In May 2007, Dingo appeared as one of the celebrity performers on the celebrity singing competition reality show It Takes Two. Dingo also hosted the first series of No Leave, No Life, on Channel Seven.

In February 2012 Dingo and his family were featured in episode three of the Australian Broadcasting Corporation (ABC) documentary series Family Confidential.

He appears in an episode of Serangoon Road, an Australian-Singaporean television drama series which premiered on 22 September 2013 on the ABC and HBO Asia. Also in 2013, Dingo is a Vietnam veteran, a retired Army drill sergeant facing his demons in episode six of the second series of Redfern Now, Dogs of War. The episode was shown at the Adelaide Film Festival in October 2013. In 2018 he played Keith Groves in the TV miniseries Mystery Road.

He is the host of the travel show Going Places with Ernie Dingo, airing on NITV (Channel 34), free to air TV in Australia, Sundays 7.30pm in 2018.

In 1994 Ernie was the first Aboriginal male actor to share an on-screen interracial kiss, playing the lead love interest to Cate Blanchett in the ABC series Heartland, (known as Burned Bridges in the United States).

He received the AFI Award for Best Performance by an Actor in a Leading Role in a Tele feature for A Waltz Through the Hills in 1988, after being nominated the previous year for Tudawali.
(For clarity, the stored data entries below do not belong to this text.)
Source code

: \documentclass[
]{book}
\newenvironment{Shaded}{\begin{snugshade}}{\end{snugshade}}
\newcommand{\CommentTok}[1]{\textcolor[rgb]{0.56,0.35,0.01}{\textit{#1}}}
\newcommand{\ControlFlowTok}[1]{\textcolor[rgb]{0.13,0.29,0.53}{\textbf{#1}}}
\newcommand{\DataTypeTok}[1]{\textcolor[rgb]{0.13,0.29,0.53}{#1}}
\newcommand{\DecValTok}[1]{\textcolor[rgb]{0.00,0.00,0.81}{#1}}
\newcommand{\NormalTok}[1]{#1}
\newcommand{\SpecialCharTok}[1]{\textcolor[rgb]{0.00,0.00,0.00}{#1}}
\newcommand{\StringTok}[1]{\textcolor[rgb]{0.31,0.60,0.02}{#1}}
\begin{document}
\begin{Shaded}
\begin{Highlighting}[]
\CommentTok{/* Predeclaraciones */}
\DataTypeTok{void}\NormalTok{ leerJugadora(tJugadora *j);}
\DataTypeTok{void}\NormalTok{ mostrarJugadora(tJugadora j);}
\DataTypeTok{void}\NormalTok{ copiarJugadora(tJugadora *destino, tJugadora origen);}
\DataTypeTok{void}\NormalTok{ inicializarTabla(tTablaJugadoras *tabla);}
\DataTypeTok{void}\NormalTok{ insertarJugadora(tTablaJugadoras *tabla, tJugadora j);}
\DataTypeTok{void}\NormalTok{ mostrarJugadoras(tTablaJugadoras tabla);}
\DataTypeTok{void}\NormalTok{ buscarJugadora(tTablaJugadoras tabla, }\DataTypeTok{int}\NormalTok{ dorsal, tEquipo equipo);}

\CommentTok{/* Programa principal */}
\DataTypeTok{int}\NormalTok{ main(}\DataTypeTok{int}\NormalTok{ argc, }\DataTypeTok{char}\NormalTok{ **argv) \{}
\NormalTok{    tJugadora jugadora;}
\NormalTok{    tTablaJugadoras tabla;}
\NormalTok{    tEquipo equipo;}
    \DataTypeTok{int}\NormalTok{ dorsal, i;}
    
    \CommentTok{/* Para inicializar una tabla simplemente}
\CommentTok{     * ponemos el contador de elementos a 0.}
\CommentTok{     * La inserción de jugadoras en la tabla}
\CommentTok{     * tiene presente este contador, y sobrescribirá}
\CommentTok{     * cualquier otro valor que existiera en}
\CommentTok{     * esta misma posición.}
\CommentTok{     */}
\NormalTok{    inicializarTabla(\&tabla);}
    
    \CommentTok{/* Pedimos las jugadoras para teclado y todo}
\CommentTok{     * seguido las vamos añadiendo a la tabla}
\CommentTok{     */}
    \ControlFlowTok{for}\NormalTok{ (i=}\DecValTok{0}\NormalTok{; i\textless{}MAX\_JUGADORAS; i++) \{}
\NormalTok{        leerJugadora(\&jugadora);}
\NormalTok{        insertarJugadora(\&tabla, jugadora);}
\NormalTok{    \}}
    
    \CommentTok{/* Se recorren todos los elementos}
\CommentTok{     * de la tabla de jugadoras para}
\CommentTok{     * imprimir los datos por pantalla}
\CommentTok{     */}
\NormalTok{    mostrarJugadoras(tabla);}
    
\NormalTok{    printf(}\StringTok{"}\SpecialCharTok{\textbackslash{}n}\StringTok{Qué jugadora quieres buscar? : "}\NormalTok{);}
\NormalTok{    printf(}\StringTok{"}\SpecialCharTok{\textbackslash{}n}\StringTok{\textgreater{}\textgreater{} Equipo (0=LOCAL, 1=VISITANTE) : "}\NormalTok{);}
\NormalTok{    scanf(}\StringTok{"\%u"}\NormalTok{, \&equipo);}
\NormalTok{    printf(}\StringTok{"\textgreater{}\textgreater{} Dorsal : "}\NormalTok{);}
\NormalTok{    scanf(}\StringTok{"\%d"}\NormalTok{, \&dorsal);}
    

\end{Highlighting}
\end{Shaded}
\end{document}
He has also been nominated for an AFI/AACTA Award for Best Actor in a Leading Role in a Television Drama in 1994 for Heartland and in 2013 for Redfern Now.

Not well known to most, Dingo is a talented visual artist, painting exquisite acrylic works on paper in subdued colours reminiscent of his traditional country. His precision a legacy of one of his first jobs as a sign writer.

He is a designated Australian National Living Treasure and  was made a Member of the Order of Australia in 1990, in recognition of his service to the performing arts.